In less-grand parlance, taking a few minutes to gather thoughts after a meeting, or to think back through a day to the emails you’d promised and the epiphanies you’d had, can both keep your life on track and serve as a great boost–remembering all those things that your day entailed, accomplished, and surprised you with.

Too often, I tell myself I’ll recap later, I’ll remember later, and I’ll consider it later.  You won’t be surprised to hear: I don’t.

Mostly, I don’t remember the details and nuances of the meeting or lunch, sometimes I just don’t remember anything at all.  These moments are given to us as a gift, and to devote even more time to them–just a few minutes at the end of a day–gives them honor, cements the good in our mind, and perhaps even makes us better at replying to emails and keeping our promises.
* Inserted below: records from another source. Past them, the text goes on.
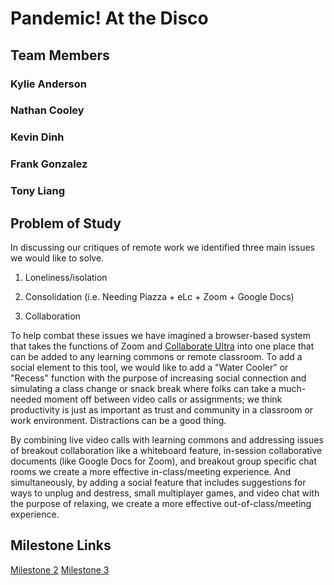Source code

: # Pandemic! At the Disco

## Team Members
### Kylie Anderson
### Nathan Cooley
### Kevin Dinh
### Frank Gonzalez
### Tony Liang

## Problem of Study
In discussing our critiques of remote work we identified three main issues we would like to solve.

1. Loneliness/isolation

2. Consolidation (i.e. Needing Piazza + eLc + Zoom + Google Docs)

3. Collaboration

To help combat these issues we have imagined a browser-based system that takes the functions of Zoom and [Collaborate Ultra](https://utlv.screenstepslive.com/s/faculty/m/54123/l/534959-collaborate-ultra-interface) into one place that can be added to any learning commons or remote classroom. To add a social element to this tool, we would like to add a "Water Cooler" or "Recess" function with the purpose of increasing social connection and simulating a class change or snack break where folks can take a much-needed moment off between video calls or assignments; we think productivity is just as important as trust and community in a classroom or work environment. Distractions can be a good thing.

By combining live video calls with learning commons and addressing issues of breakout collaboration like a whiteboard feature, in-session collaborative documents (like Google Docs for Zoom), and breakout group specific chat rooms we create a more effective in-class/meeting experience. And simultaneously, by adding a social feature that includes suggestions for ways to unplug and destress, small multiplayer games, and video chat with the purpose of relaxing, we create a more effective out-of-class/meeting experience.


## Milestone Links
[Milestone 2](Milestones/milestone2.md)
[Milestone 3](Milestones/milestone3.md)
Shavasna is our body’s reflection on its hard work; our minds, hearts, and souls deserve and demand the same–in our work and in our lives.

I’m not prayed-up enough yet.

There’s this apocryphal story from the high school I attended, TCS, wherein our faithful and frightening (maybe just to me–her expectations and deadlines helped me through college, but were so intimidating as a 17-year-old) Senior English teacher, Mrs. Markwood, agreed to a lunchtime meeting with one of our more challenging fellow students…

According to the legend, the student darkened the classroom doorway–Mrs. Markwood’s desk being located in the opposite corner of the room–and our beloved teacher, having not quite caught her breath from the last class, exclaimed, “Oh dear… Wait there a minute–I’m not prayed up enough to meet with you yet.”  Reportedly, she returned to her desk chair, bowed her head for a solid five minutes, and then ushered the student in for their meeting.

I suspect the story was shared later that afternoon as a point of amusement on the student’s part–how could someone be so earnest as to chew up meeting time with prayer time?

Now (doesn’t that always happen when we grow up and look back?), I find myself enlisting Mrs. Markwood’s phrase–I haven’t had the courage to say it to any parishioners yet–but I have started sometimes carving out a few intentional minutes of prayer before meetings which I do not relish attending (and even meetings I *do* relish attending).

In the phrase is the admission that it is not on my own patience and strength and graciousness that I deal with people–only through power, resolve, energy that comes from somewhere else is anyone able to live and behave with patience and compassion and joy.

Prayer is truly one of the most important things I learned from my teachers at Toledo Christian; acknowledging our need for peace beyond what we can white-knuckle for ourselves, and seeking out the source of that energy, peace, patience, and joy.